◆ Work to complete:
Scan the listing below and copy every line holding "curso".

◆ Material shown:
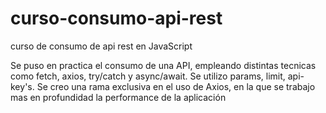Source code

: # curso-consumo-api-rest
curso de consumo de api rest en JavaScript

Se puso en practica el consumo de una API, empleando distintas tecnicas como fetch, axios, try/catch y async/await. Se utilizo params, limit, api-key's. 
Se creo una rama exclusiva en el uso de Axios, en la que se trabajo mas en profundidad la performance de la aplicación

◆ Worked solution:
: # curso-consumo-api-rest
curso de consumo de api rest en JavaScript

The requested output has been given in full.